# New to Utah Turkey Hunting



## dpittmanAF (Apr 2, 2015)

Hey everyone, 

I just PCS here to Hill AFB and am looking for some public land tips to hunt some gobblers. Im from Arkansas and love hunting the easterns down there. Im trying to go scout some places soon but I just dont want to waste my time on bad areas... Any suggestions to where to go within 30 or 45 min of the base?

Thank you.


----------



## BPturkeys (Sep 13, 2007)

Basically you'll find turkeys the same places you find deer and elk. They're all over the state so just get out there and start looking around, you'll find birds.


----------



## ridgetop (Sep 13, 2007)

BassMan14 said:


> Alright, I am no turkey hunter. A few years ago my dad drew out for a wasatch deer tag. I remember there being a TON of turkeys on the Butterfield mountains, by Kennecott Copper Mine. Other than that, I have not seen a turkey anywhere near HAFB.

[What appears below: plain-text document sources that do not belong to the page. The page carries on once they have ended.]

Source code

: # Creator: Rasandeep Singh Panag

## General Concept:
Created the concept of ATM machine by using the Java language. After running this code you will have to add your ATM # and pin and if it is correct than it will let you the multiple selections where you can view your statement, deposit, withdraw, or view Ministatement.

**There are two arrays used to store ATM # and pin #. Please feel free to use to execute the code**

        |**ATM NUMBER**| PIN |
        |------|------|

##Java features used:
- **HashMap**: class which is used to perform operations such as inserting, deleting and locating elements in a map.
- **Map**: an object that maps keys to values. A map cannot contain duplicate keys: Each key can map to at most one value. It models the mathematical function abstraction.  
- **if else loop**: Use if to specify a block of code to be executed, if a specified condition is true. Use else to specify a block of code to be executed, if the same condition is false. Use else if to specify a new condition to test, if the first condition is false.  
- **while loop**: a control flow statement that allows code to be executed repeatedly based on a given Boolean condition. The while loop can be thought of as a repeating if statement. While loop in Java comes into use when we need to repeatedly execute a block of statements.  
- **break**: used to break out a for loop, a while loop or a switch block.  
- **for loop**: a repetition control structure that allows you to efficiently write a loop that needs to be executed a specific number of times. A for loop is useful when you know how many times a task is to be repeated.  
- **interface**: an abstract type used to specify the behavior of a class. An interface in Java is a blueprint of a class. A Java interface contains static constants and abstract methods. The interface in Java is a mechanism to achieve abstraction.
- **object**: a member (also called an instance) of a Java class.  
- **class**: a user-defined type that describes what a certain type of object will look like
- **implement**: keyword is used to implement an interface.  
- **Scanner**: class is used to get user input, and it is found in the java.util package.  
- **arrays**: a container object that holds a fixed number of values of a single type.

Not to sound rude but this comment makes little sense to me. 
Your Dad has a Wasatch deer tag but your seeing unhuntable turkeys on private land on the Oquirrh/Stansbury unit.
Was your dad hunting the wrong unit?


----------



## BassMan14 (Apr 27, 2014)

ridgetop said:


> Not to sound rude but this comment makes little sense to me.
> Your Dad has a Wasatch deer tag but your seeing unhuntable turkeys on private land on the Oquirrh/Stansbury unit.
> Was your dad hunting the wrong unit?


I apologize for the sketchy facts. I was 11 when this occured. My father and I drove up on the mountain to look for some deer before the next season, for we had heard that there are a lot of deer on the mountain. We drove along a road and had to stop for multiple turkeys, which is why I thought that there were many turkeys inhabiting that area. Like I said, I was young. At that time I had no knowledge that those turkeys were "unhuntable".


----------



## archeryobsession (Mar 23, 2013)

Hey AF welcome to utah! This will be my 2nd time hunting turkeys here in Utah and im going with my bow. I just went out today to see what I could find and the road I was going to drive up was locked so I just walked up about a mile and saw turkey tracks in the snow then saw about 2 dozen turkeys a few hundred yards away. So I built a few blinds and Im ready to go. So like everyone else said just find a drainage start hiking maybe a few calls and youll find them, they really are everywhere (for now anyways, probably not when the season starts)


----------



## ravenrogers (Oct 27, 2008)

There are alot of turkeys on public land up Farmington canyon and along the Wasatch behind Bountiful thats what there saying.


----------



## dpittmanAF (Apr 2, 2015)

Im not familiar with the Bountiful area. Which way does the public land along Farmington Canyon run? I see some public land North of East Canyon Reservoir and Echo Res near Henefer. Everything Im trying to find via Utah DWR website shows land West of Farmington and Bountiful.


----------